Crude Oil
Crude Oil PricesReuters

Already reeling from excess supply, crude oil prices may fall further if sanctions on Iran are eased, since supplies from Iran would double the surplus, currently estimated at 1.2 million barrels a day.  

Oil prices, which rallied last week following Saudi Arabia's military attacks in neighbouring Yemen to suppress the Houthi rebels, gave up all the gains on Monday as talks progressed on Iran's nuclear programme. 

Traders had believed that the escalation of geo-political tensions in the Middle East would lift prices up. However, oil prices extended their losses to hit $56 per barrel on Monday.

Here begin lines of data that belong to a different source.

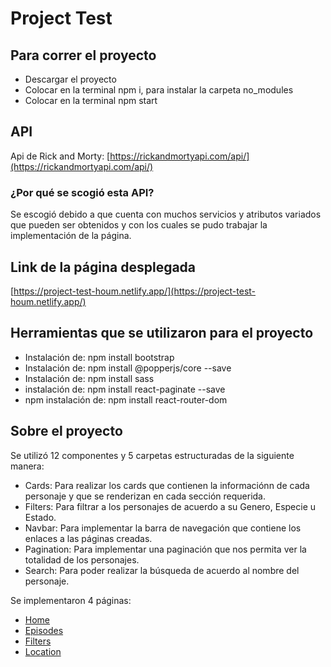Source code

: # Project Test 

## Para correr el proyecto
- Descargar el proyecto
- Colocar en la terminal npm i, para instalar la carpeta no_modules
- Colocar en la terminal npm start

## API
Api de Rick and Morty: [https://rickandmortyapi.com/api/](https://rickandmortyapi.com/api/)

### ¿Por qué se scogió esta API?
Se escogió debido a que cuenta con muchos servicios y atributos variados que pueden ser obtenidos y con los cuales se pudo trabajar la implementación de la página.

## Link de la página desplegada
[https://project-test-houm.netlify.app/](https://project-test-houm.netlify.app/)

## Herramientas que se utilizaron para el proyecto
- Instalación de: npm install bootstrap
- Instalación de: npm install @popperjs/core --save
- Instalación de: npm install sass
- instalación de: npm install react-paginate --save
- npm instalación de: npm install react-router-dom

## Sobre el proyecto
Se utilizó 12 componentes y 5 carpetas estructuradas de la siguiente manera:
- Cards: Para realizar los cards que contienen la informaciónn de cada personaje y que se renderizan en cada sección requerida.
- Filters: Para filtrar a los personajes de acuerdo a su Genero, Especie u Estado.
- Navbar: Para implementar la barra de navegación que contiene los enlaces a las páginas creadas.
- Pagination: Para implementar una paginación que nos permita ver la totalidad de los personajes.
- Search: Para poder realizar la búsqueda de acuerdo al nombre del personaje.

Se implementaron 4 páginas:
- [Home](https://project-test-houm.netlify.app/)
- [Episodes](https://project-test-houm.netlify.app/episodes)
- [Filters](https://project-test-houm.netlify.app/filters)
- [Location](https://project-test-houm.netlify.app/location)

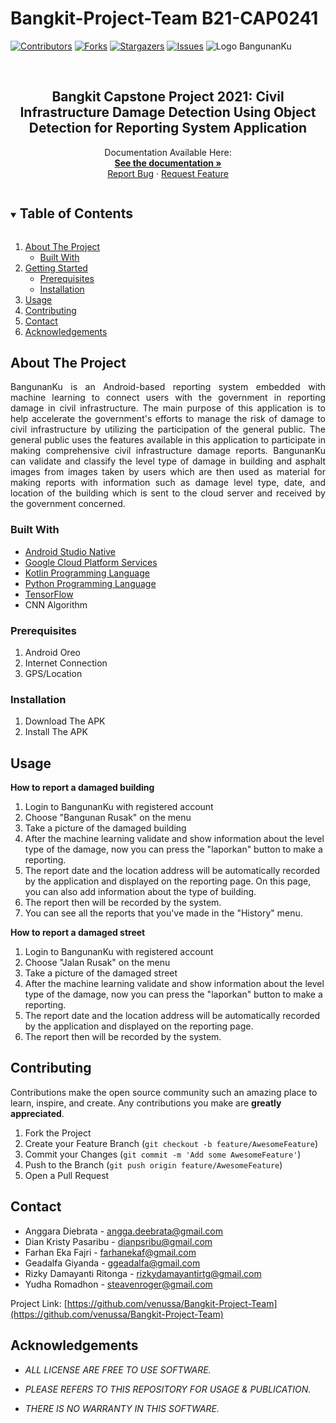 # Bangkit-Project-Team B21-CAP0241
<!--
*** Thanks for checking out the Best-README-Template. If you have a suggestion
*** that would make this better, please fork the repo and create a pull request
*** or simply open an issue with the tag "enhancement".
*** Thanks again! Now go create something AMAZING! :D
***
***
***
*** To avoid retyping too much info. Search and replace for the following:
*** github_username, repo_name, twitter_handle, email, project_title, project_description
-->

<!-- PROJECT SHIELDS -->
<!--
*** I'm using markdown "reference style" links for readability.
*** Reference links are enclosed in brackets [ ] instead of parentheses ( ).
*** See the bottom of this document for the declaration of the reference variables
*** for contributors-URL, forks-URL, etc. This is an optional, concise syntax you may use.
*** https://www.markdownguide.org/basic-syntax/#reference-style-links
-->
[![Contributors][contributors-shield]][contributors-url]
[![Forks][forks-shield]][forks-url]
[![Stargazers][stars-shield]][stars-url]
[![Issues][issues-shield]][issues-url]
![Logo BangunanKu](https://github.com/venussa/Bangkit-Project-Team/blob/main/Rest%20API/sources/assets/images/logo/logo.png)

<br />
  <h2 align="center">Bangkit Capstone Project 2021: Civil Infrastructure Damage Detection Using Object Detection for Reporting System Application</h2>

  <p align="center">
    Documentation Available Here:
    <br />
    <a href="https://docs.google.com/document/d/1DUmcNEZsZz3SbS_rNU4qTU7SCRPOxfHXTf71C58rMaU/edit?usp=sharing"><strong>See the documentation »</strong></a>
    <br />
<!--    <br />
    <a href="###">App Demo</a>
-->
    <a href="https://github.com/venussa/Bangkit-Project-Team/issues">Report Bug</a>
    ·
    <a href="https://github.com/venussa/Bangkit-Project-Team/issues">Request Feature</a>
  </p>
</p>



<!-- TABLE OF CONTENTS -->
<details open="open">
  <summary><h2 style="display: inline-block">Table of Contents</h2></summary>
  <ol>
    <li>
      <a href="#about-the-project">About The Project</a>
      <ul>
        <li><a href="#built-with">Built With</a></li>
      </ul>
    </li>
    <li>
      <a href="#getting-started">Getting Started</a>
      <ul>
        <li><a href="#prerequisites">Prerequisites</a></li>
        <li><a href="#installation">Installation</a></li>
      </ul>
    </li>
    <li><a href="#usage">Usage</a></li>
    <li><a href="#contributing">Contributing</a></li>
    <li><a href="#contact">Contact</a></li>
    <li><a href="#acknowledgements">Acknowledgements</a></li>
  </ol>
</details>



<!-- ABOUT THE PROJECT -->
## About The Project
<p align="center">

<div style="text-align: justify">BangunanKu is an Android-based reporting system embedded with machine learning to connect users with the government in reporting damage in civil infrastructure. The main purpose of this application is to help accelerate the government's efforts to manage the risk of damage to civil infrastructure by utilizing the participation of the general public. The general public uses the features available in this application to participate in making comprehensive civil infrastructure damage reports. BangunanKu can validate and classify the level type of damage in building and asphalt images from images taken by users which are then used as material for making reports with information such as damage level type, date, and location of the building which is sent to the cloud server and received by the government concerned.</div>

### Built With

* [Android Studio Native](https://developer.android.com/studio)
* [Google Cloud Platform Services](https://cloud.google.com/gcp)
* [Kotlin Programming Language](https://kotlinlang.org/)
* [Python Programming Language](https://docs.python.org/3/)
* [TensorFlow](https://www.tensorflow.org/overview)
* CNN Algorithm 


<!-- GETTING STARTED -->

### Prerequisites

1. Android Oreo
2. Internet Connection
3. GPS/Location

### Installation

1. Download The APK
2. Install The APK

<!-- USAGE EXAMPLES -->
## Usage
<B>How to report a damaged building</B>
1. Login to BangunanKu with registered account
2. Choose "Bangunan Rusak" on the menu
3. Take a picture of the damaged building
4. After the machine learning validate and show information about the level type of the damage, now you can press the "laporkan" button to make a reporting.
5. The report date and the location address will be automatically recorded by the application and displayed on the reporting page. On this page, you can also add information about the type of building.
6. The report then will be recorded by the system.
7. You can see all the reports that you've made in the "History" menu.

<B>How to report a damaged street</B>
1. Login to BangunanKu with registered account
2. Choose "Jalan Rusak" on the menu
3. Take a picture of the damaged street
4. After the machine learning validate and show information about the level type of the damage, now you can press the "laporkan" button to make a reporting.
5. The report date and the location address will be automatically recorded by the application and displayed on the reporting page.
6. The report then will be recorded by the system.


<!-- CONTRIBUTING -->
## Contributing

Contributions make the open source community such an amazing place to learn, inspire, and create. Any contributions you make are **greatly appreciated**.

1. Fork the Project
2. Create your Feature Branch (`git checkout -b feature/AwesomeFeature`)
3. Commit your Changes (`git commit -m 'Add some AwesomeFeature'`)
4. Push to the Branch (`git push origin feature/AwesomeFeature`)
5. Open a Pull Request


<!-- CONTACT -->
## Contact

* Anggara Diebrata - [angga.deebrata@gmail.com](https://mail.google.com/mail/u/0/#inbox?compose=new)
* Dian Kristy Pasaribu - [dianpsribu@gmail.com](https://mail.google.com/mail/u/0/#inbox?compose=new)
* Farhan Eka Fajri - [farhanekaf@gmail.com](https://mail.google.com/mail/u/0/#inbox?compose=new)
* Geadalfa Giyanda - [ggeadalfa@gmail.com](https://mail.google.com/mail/u/0/#inbox?compose=new)
* Rizky Damayanti Ritonga - [rizkydamayantirtg@gmail.com](https://mail.google.com/mail/u/0/#inbox?compose=new)
* Yudha Romadhon - [steavenroger@gmail.com](https://mail.google.com/mail/u/0/#inbox?compose=new)

Project Link: [https://github.com/venussa/Bangkit-Project-Team](https://github.com/venussa/Bangkit-Project-Team)


<!-- ACKNOWLEDGEMENTS -->
## Acknowledgements

* _ALL LICENSE ARE FREE TO USE SOFTWARE._  

* _PLEASE REFERS TO THIS REPOSITORY FOR USAGE & PUBLICATION._  

* _THERE IS NO WARRANTY IN THIS SOFTWARE._


<!-- MARKDOWN LINKS & IMAGES -->
<!-- https://www.markdownguide.org/basic-syntax/#reference-style-links -->
[contributors-shield]: https://img.shields.io/github/contributors/venussa/Bangkit-Project-Team.svg?style=for-the-badge
[contributors-url]: https://github.com/venussa/Bangkit-Project-Team/graphs/contributors
[forks-shield]: https://img.shields.io/github/forks/venussa/Bangkit-Project-Team.svg?style=for-the-badge
[forks-url]: https://github.com/venussa/Bangkit-Project-Team/network/members
[stars-shield]: https://img.shields.io/github/stars/venussa/Bangkit-Project-Team.svg?style=for-the-badge
[stars-url]: https://github.com/venussa/Bangkit-Project-Team/stargazers
[issues-shield]: https://img.shields.io/github/issues/venussa/Bangkit-Project-Team.svg?style=for-the-badge
[issues-url]: https://github.com/venussa/Bangkit-Project-Team/issues
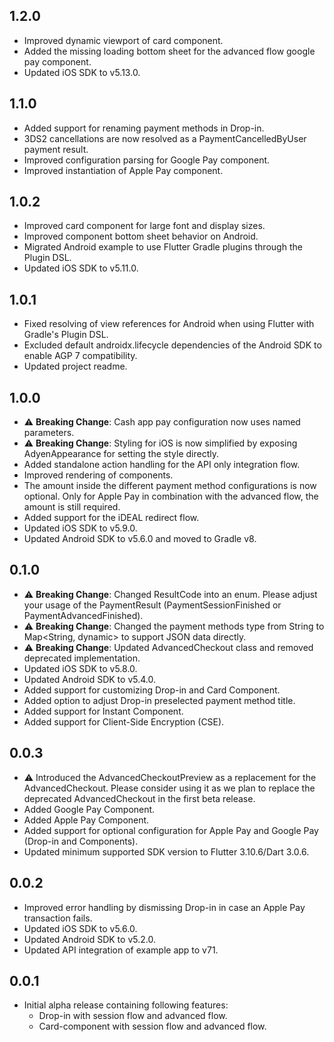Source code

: ## 1.2.0

* Improved dynamic viewport of card component.
* Added the missing loading bottom sheet for the advanced flow google pay component.
* Updated iOS SDK to v5.13.0.

## 1.1.0

* Added support for renaming payment methods in Drop-in.
* 3DS2 cancellations are now resolved as a PaymentCancelledByUser payment result.
* Improved configuration parsing for Google Pay component.
* Improved instantiation of Apple Pay component.

## 1.0.2

* Improved card component for large font and display sizes.
* Improved component bottom sheet behavior on Android.
* Migrated Android example to use Flutter Gradle plugins through the Plugin DSL.
* Updated iOS SDK to v5.11.0.

## 1.0.1

* Fixed resolving of view references for Android when using Flutter with Gradle's Plugin DSL.
* Excluded default androidx.lifecycle dependencies of the Android SDK to enable AGP 7 compatibility.
* Updated project readme.

## 1.0.0

* ⚠ **Breaking Change**: Cash app pay configuration now uses named parameters.
* ⚠ **Breaking Change**: Styling for iOS is now simplified by exposing AdyenAppearance for setting
  the style directly.
* Added standalone action handling for the API only integration flow.
* Improved rendering of components.
* The amount inside the different payment method configurations is now optional. Only for Apple Pay
  in combination with the advanced flow, the amount is still required.
* Added support for the iDEAL redirect flow.
* Updated iOS SDK to v5.9.0.
* Updated Android SDK to v5.6.0 and moved to Gradle v8.

## 0.1.0

* ⚠ **Breaking Change**: Changed ResultCode into an enum. Please adjust your usage of the
  PaymentResult (PaymentSessionFinished or PaymentAdvancedFinished).
* ⚠ **Breaking Change**: Changed the payment methods type from String to Map<String, dynamic> to
  support JSON data directly.
* ⚠ **Breaking Change**: Updated AdvancedCheckout class and removed deprecated implementation.
* Updated iOS SDK to v5.8.0.
* Updated Android SDK to v5.4.0.
* Added support for customizing Drop-in and Card Component.
* Added option to adjust Drop-in preselected payment method title.
* Added support for Instant Component.
* Added support for Client-Side Encryption (CSE).

## 0.0.3

* ⚠ Introduced the AdvancedCheckoutPreview as a replacement for the AdvancedCheckout. Please
  consider using it as we plan to replace the deprecated AdvancedCheckout in the first beta
  release.
* Added Google Pay Component.
* Added Apple Pay Component.
* Added support for optional configuration for Apple Pay and Google Pay (Drop-in and Components).
* Updated minimum supported SDK version to Flutter 3.10.6/Dart 3.0.6.

## 0.0.2

* Improved error handling by dismissing Drop-in in case an Apple Pay transaction fails.
* Updated iOS SDK to v5.6.0.
* Updated Android SDK to v5.2.0.
* Updated API integration of example app to v71.

## 0.0.1

* Initial alpha release containing following features:
    * Drop-in with session flow and advanced flow.
    * Card-component with session flow and advanced flow. 
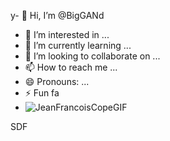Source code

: y- 👋 Hi, I’m @BigGANd
- 👀 I’m interested in ...
- 🌱 I’m currently learning ...
- 💞️ I’m looking to collaborate on ...
- 📫 How to reach me ...
- 😄 Pronouns: ...
- ⚡ Fun fa
- ![JeanFrancoisCopeGIF](https://github.com/BigGANd/BigGANd/assets/161469911/ef06ea1e-04fc-422e-af06-6558ac9da47f)

















SDF
<!---
BigGANd/BigGANd is a ✨ special ✨ repository because its `README.md` (this file) appears on your GitHub profile.
You can click the Preview link to take a look at your changes.
--->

Discussions are underway between officials from Iran and six world powers to curb Tehran's nuclear programme and both the parties will have to reach an agreement by next Tuesday. If there is a deal, sanctions on Iran will be lifted and the country will be allowed to export oil.

"Iran is very important in terms of market balances because they can add in another million barrels. However, just to give you numbers again the current oil markets surplus about demand and supplies already 1.2 million barrels a day. So when Iran is also allowed to come back in to the market once the sanctions are removed that would double the market surplus," said Miswin Mahesh, energy analyst, Barclays, to CNBC-TV18.

Saudi Arabia, the world's largest oil exporter, has recently rejected the idea of cutting oil production to shore up prices, even as some members of Organization of the Petroleum Exporting Countries (OPEC) lobbied for cutback in supply.

"We think Brent could easily fall into the $40-50 per barrel range again in terms of barrel per dollar and obviously with the WTI discount I would mean WTI in the late 30's early 40's that is the levels that we see as a point where you need that price at least for some of the low cost producers to actually make a good sizable return," Mahesh added.